Pendulum That old pendulum is swinging again and at a speed that threatens disaster for banks and economies alike.

During the Thatcher decade (1980s) the politburo socialism of the 1970s was jettisoned all over the world — apart from in isolated outposts like Castro’s Cuba. Both the Berlin Wall and the Soviet Union crashed to oblivion, and Mao’s China turned to its own version of capitalism.

That long swing to market dominance over centralized control has continued for nearly 30 years. Until now.

It’s about to go into reverse because of the vast mountains of debt built up in the system — an indebtedness that threatens to bring down the whole financial setup, investment and retail banks, and the “real economy” too.

Bank regulators are even now sharpening their swords ready to cut into the once-impenetrable jungle of bonus-led speculation and rampant hedonism that defines the financial markets, once the Rolls Royces of any respectable country.

Should we allow the pendulum — which more and more resembles the scythe of the Grim Reaper — to retrace its path back to the 1970s? Have we learned nothing?

Let’s just glance at the current situation in the markets. A spokeman for French bank Société Générale, itself a victim of the speculation culture, is deeply pessimistic, “We expect global equity prices to fall by up to 75pc from their peaks as a deep global economic downturn unfolds over the next few years.” A 50pc collapse in earnings is on the cards, made worse by an “Ice Age derating of equities”.

A 75pc fall in stocks matches Japan’s Lost Decade in the 1990s when they fell around 80pc.

The danger is that ultra-low rates will fuel another credit bubble which will put the real problem — huge debt levels — off for another turn of the screw, when it will surely be even worse.

Ambrose Evans-Pritchard of the UK’s Telegraph believes, “The capitalist system is now so deformed by debt that it requires ever lower interest rates to keep going. It survives on perma-bubbles. Monetary rigour at this late stage would endanger democracy. How did we ever let matters reach this pass?”

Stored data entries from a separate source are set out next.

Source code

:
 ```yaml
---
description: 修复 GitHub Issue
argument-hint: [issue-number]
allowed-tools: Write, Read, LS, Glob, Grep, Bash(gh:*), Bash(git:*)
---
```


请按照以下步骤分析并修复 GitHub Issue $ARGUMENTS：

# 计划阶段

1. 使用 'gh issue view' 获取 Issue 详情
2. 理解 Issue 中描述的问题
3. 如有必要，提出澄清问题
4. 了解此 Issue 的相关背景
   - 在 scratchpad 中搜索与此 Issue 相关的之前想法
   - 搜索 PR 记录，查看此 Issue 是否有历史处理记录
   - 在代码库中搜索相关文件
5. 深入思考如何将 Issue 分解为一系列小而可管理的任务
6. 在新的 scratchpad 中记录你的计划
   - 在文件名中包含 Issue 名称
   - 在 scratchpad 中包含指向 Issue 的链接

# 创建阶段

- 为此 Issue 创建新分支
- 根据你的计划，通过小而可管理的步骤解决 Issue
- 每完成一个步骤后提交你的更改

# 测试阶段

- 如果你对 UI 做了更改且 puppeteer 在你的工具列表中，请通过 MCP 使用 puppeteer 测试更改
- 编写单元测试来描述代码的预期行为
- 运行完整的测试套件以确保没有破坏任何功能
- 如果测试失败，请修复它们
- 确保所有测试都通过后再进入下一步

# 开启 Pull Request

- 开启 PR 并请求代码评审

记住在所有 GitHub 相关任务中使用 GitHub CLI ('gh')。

The UK regulator — the Financial Services Agency (FSA), which failed dismally with Northern Rock, has just published a report on the affair which highlights the problems regulators have. The FSA simply lacked the up-to-the-minute expertise on the newest financial instruments of the people it was regulating. To make matters worse, it was grossly understaffed for the job it was asked to do by government.

Rather than going back to the Dark Ages of government control and draconian restrictions, it would be better to do a deal with the banking system to co-opt top bankers for a year to the regulators. They could be paid identical salaries and averaged bonus equivalents as the banks pay out. They would then return to their institutions to keep up with new developments.

This would be expensive and would probably cause outrage in the public sector, but it would be far cheaper and less demoralizing than turning the clock back to the bad old days of politburo socialism.

The depredations of the Sarbanes-Oxley Act in America, following the Enron collapse, is a measure of how to overdo regulation. Let’s learn from the past in order to safeguard the future.

In the meantime the vast columns of red ink splashing across the economies of the world will unwind fitfully and very painfully for years. There is no alternative.

We need to hold our nerve and steady the pendulum.